PS: I hate Adobe. They give you Word--->Adobe conversion, but not Adobe--->Word conversion. I have heard that Word 2003 gives you Adobe--->Word conversion, and their Word 2003 implies this, but some who have it tell me that's not true.

NRA_guy

Warrior2k3
10-13-2004, 21:19
I just use the text selection tool on the PDF file, Select all text, Control C to copy then Control V on the blank word doc to paste. Some formatting will be lost but all the text will be there.

Anon1
10-14-2004, 07:12
Originally posted by NRA_guy
...PS: I hate Adobe. They give you Word--->Adobe conversion, but not Adobe--->Word conversion. ...NRA_guy


Your hatred is misdirected!! Hate Microsoft instead.

The reason that Adobe cannot readily import a Word file is because *Microsoft* (MS) keeps their file formats a closed secret. Whereas other companies open up the internal workings of their file formats so that others can create compatible programs, Microsoft does not.

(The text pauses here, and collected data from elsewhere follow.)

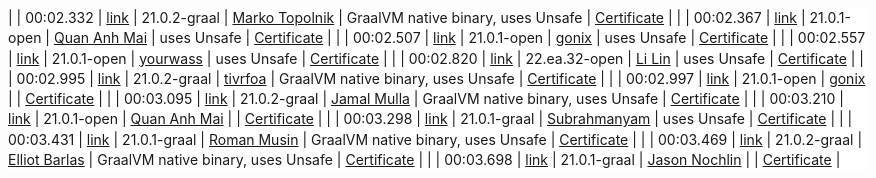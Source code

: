 |     | 00:02.332       | [link](https://github.com/gunnarmorling/1brc/blob/main/src/main/java/dev/morling/onebrc/CalculateAverage_mtopolnik.java)            | 21.0.2-graal   | [Marko Topolnik](https://github.com/mtopolnik)                                                                                                   | GraalVM native binary, uses Unsafe | [Certificate](http://gunnarmorling.github.io/1brc-certificates/mtopolnik.pdf)                 |
|     | 00:02.367       | [link](https://github.com/gunnarmorling/1brc/blob/main/src/main/java/dev/morling/onebrc/CalculateAverage_merykittyunsafe.java)      | 21.0.1-open    | [Quan Anh Mai](https://github.com/merykitty)                                                                                                     | uses Unsafe                        | [Certificate](http://gunnarmorling.github.io/1brc-certificates/merykittyunsafe.pdf)           |
|     | 00:02.507       | [link](https://github.com/gunnarmorling/1brc/blob/main/src/main/java/dev/morling/onebrc/CalculateAverage_gonixunsafe.java)          | 21.0.1-open    | [gonix](https://github.com/gonix)                                                                                                                | uses Unsafe                        | [Certificate](http://gunnarmorling.github.io/1brc-certificates/gonixunsafe.pdf)               |
|     | 00:02.557       | [link](https://github.com/gunnarmorling/1brc/blob/main/src/main/java/dev/morling/onebrc/CalculateAverage_yourwass.java)             | 21.0.1-open    | [yourwass](https://github.com/yourwass)                                                                                                          | uses Unsafe                        | [Certificate](http://gunnarmorling.github.io/1brc-certificates/yourwass.pdf)                  |
|     | 00:02.820       | [link](https://github.com/gunnarmorling/1brc/blob/main/src/main/java/dev/morling/onebrc/CalculateAverage_linl33.java)               | 22.ea.32-open  | [Li Lin](https://github.com/linl33)                                                                                                              | uses Unsafe                        | [Certificate](http://gunnarmorling.github.io/1brc-certificates/linl33.pdf)                    |
|     | 00:02.995       | [link](https://github.com/gunnarmorling/1brc/blob/main/src/main/java/dev/morling/onebrc/CalculateAverage_tivrfoa.java)              | 21.0.2-graal   | [tivrfoa](https://github.com/tivrfoa)                                                                                                            | GraalVM native binary, uses Unsafe | [Certificate](http://gunnarmorling.github.io/1brc-certificates/tivrfoa.pdf)                   |
|     | 00:02.997       | [link](https://github.com/gunnarmorling/1brc/blob/main/src/main/java/dev/morling/onebrc/CalculateAverage_gonix.java)                | 21.0.1-open    | [gonix](https://github.com/gonix)                                                                                                                |                                    | [Certificate](http://gunnarmorling.github.io/1brc-certificates/gonix.pdf)                     |
|     | 00:03.095       | [link](https://github.com/gunnarmorling/1brc/blob/main/src/main/java/dev/morling/onebrc/CalculateAverage_JamalMulla.java)           | 21.0.2-graal   | [Jamal Mulla](https://github.com/JamalMulla)                                                                                                     | GraalVM native binary, uses Unsafe | [Certificate](http://gunnarmorling.github.io/1brc-certificates/JamalMulla.pdf)                |
|     | 00:03.210       | [link](https://github.com/gunnarmorling/1brc/blob/main/src/main/java/dev/morling/onebrc/CalculateAverage_merykitty.java)            | 21.0.1-open    | [Quan Anh Mai](https://github.com/merykitty)                                                                                                     |                                    | [Certificate](http://gunnarmorling.github.io/1brc-certificates/merykitty.pdf)                 |
|     | 00:03.298       | [link](https://github.com/gunnarmorling/1brc/blob/main/src/main/java/dev/morling/onebrc/CalculateAverage_vemanaNonIdiomatic.java)   | 21.0.1-graal   | [Subrahmanyam](https://github.com/vemana)                                                                                                        | uses Unsafe                        | [Certificate](http://gunnarmorling.github.io/1brc-certificates/vemanaNonIdiomatic.pdf)        |
|     | 00:03.431       | [link](https://github.com/gunnarmorling/1brc/blob/main/src/main/java/dev/morling/onebrc/CalculateAverage_roman_r_m.java)            | 21.0.1-graal   | [Roman Musin](https://github.com/roman-r-m)                                                                                                      | GraalVM native binary, uses Unsafe | [Certificate](http://gunnarmorling.github.io/1brc-certificates/roman_r_m.pdf)                 |
|     | 00:03.469       | [link](https://github.com/gunnarmorling/1brc/blob/main/src/main/java/dev/morling/onebrc/CalculateAverage_ebarlas.java)              | 21.0.2-graal   | [Elliot Barlas](https://github.com/ebarlas)                                                                                                      | GraalVM native binary, uses Unsafe | [Certificate](http://gunnarmorling.github.io/1brc-certificates/ebarlas.pdf)                   |
|     | 00:03.698       | [link](https://github.com/gunnarmorling/1brc/blob/main/src/main/java/dev/morling/onebrc/CalculateAverage_hundredwatt.java)          | 21.0.1-graal   | [Jason Nochlin](https://github.com/hundredwatt)                                                                                                  |                                    | [Certificate](http://gunnarmorling.github.io/1brc-certificates/hundredwatt.pdf)               |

There are other open-source applications like OpenOffice.org which tries to be compatible with MS file formats but that part of the program code has had to be kind of hacked together because of the problems with reverse-engineering the closed MS formats.

NRA_guy
10-14-2004, 16:49
Originally posted by Anon1
Your hatred is misdirected!! Hate Microsoft instead.

The reason that Adobe cannot readily import a Word file is because *Microsoft* (MS) keeps their file formats a closed secret. Whereas other companies open up the internal workings of their file formats so that others can create compatible programs, Microsoft does not.

There are other open-source applications like OpenOffice.org which tries to be compatible with MS file formats but that part of the program code has had to be kind of hacked together because of the problems with reverse-engineering the closed MS formats. Oh, I hate Microsoft equally. Maybe more.

I'm no computer expert but as I understand, he was asking about converting a pdf (Adobe) file to a doc (Word) file---not about importing a Word file into Adobe.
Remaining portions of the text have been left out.